Flexible Power Systems (FPS), the technology company behind the wireless van charging project has said the technology may “revolutionise the home delivery landscape”, reports said.
“Wireless charging could offer fleets efficiencies in terms of the number of chargers needed, the time required for charging and space in depots, all barriers to electrification,” said FPS MD Michael Ayres. “In future, driverless vans could even be used, as no one is needed to plug-in charging cables.”
The government-funded £1.6 million project, which is being led by UK’s EV fleet specialist, is geared at testing four Vauxhall electric vans that have been modified to allow them to charge wirelessly via specially designed pads situated on the ground below.
Grocery suppliers and wholesalers foresee electric vans and lorries as the future with Cotswold Fayre, Sainsbury’s and Ocado being the torchbearers.

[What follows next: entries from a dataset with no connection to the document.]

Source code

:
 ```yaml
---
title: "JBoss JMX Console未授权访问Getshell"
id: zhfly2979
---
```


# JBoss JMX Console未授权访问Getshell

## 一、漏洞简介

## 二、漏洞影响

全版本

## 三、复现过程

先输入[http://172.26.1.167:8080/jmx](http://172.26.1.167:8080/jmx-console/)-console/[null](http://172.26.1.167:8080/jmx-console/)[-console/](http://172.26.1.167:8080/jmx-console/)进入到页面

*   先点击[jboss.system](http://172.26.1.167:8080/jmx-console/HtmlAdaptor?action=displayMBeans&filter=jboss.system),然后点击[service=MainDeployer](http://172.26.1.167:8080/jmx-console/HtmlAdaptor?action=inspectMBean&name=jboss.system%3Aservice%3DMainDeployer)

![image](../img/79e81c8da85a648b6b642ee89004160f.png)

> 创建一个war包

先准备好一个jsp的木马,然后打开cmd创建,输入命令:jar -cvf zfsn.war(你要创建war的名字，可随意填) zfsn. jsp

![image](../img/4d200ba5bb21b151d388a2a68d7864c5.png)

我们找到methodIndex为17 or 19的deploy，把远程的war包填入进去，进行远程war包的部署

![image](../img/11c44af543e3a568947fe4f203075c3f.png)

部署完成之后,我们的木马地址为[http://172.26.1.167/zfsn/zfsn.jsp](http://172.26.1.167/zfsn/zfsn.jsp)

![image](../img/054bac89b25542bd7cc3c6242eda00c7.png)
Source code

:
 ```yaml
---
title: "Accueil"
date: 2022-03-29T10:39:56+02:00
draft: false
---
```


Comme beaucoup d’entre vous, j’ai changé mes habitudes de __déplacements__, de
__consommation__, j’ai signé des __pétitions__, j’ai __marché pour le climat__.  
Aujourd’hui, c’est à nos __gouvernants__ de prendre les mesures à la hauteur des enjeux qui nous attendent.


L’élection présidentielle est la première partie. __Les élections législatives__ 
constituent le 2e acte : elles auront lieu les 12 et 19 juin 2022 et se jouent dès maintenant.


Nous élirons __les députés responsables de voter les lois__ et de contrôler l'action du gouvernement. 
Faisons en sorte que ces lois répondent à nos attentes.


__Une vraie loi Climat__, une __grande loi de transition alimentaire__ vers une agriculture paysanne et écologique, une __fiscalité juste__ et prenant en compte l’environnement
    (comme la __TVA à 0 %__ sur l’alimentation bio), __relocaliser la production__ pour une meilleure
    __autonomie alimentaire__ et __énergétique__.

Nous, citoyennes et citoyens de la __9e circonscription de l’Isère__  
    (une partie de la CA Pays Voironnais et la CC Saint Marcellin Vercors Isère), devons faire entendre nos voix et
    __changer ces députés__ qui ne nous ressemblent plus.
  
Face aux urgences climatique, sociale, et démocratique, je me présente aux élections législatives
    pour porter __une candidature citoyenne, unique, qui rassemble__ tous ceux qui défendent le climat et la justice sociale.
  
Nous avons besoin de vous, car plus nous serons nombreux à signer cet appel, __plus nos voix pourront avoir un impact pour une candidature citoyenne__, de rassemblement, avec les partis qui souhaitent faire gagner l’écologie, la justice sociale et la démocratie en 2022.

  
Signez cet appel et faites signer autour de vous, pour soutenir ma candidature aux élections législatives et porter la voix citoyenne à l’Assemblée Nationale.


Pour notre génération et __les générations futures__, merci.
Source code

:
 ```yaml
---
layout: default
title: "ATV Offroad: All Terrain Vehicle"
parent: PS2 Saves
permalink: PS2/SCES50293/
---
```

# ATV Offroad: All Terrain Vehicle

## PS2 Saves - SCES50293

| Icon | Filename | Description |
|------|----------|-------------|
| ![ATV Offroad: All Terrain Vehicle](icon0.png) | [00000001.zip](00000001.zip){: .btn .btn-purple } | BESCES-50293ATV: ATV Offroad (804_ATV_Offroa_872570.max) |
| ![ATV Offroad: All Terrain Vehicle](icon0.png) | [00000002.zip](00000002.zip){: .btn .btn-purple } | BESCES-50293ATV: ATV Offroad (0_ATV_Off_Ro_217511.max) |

“I expect all wholesalers will be expected to be delivering in electric vans and lorries soon – we will want to lead the way,” Paul Hargreaves, CEO at Cotswold Fayre, leading wholesale distributor, told Asian Trader earlier in reference to expected innovation in the wholesale sector.
While Sainsbury’s reportedly uses the zero-emission electric vans, Evie, to deliver some online orders, Ocado Zoom, the rapid grocery delivery service owned by British online grocer Ocado Retail, launched a trial of electric vehicles in February this year as part of a target to become net-zero carbon emissions by 2035.
FPS claims the wireless system will enable the vehicles to charge up in less than an hour when parked above the electric pads- something which will accelerate the development of autonomous freight transport, it was announced this morning.
The company is working on the “ground-breaking” road trials alongside researchers from Heriot-Watt University, as well as trade bodies LogisticsUK and the Society of Motor Manufacturers and Traders (SMMT).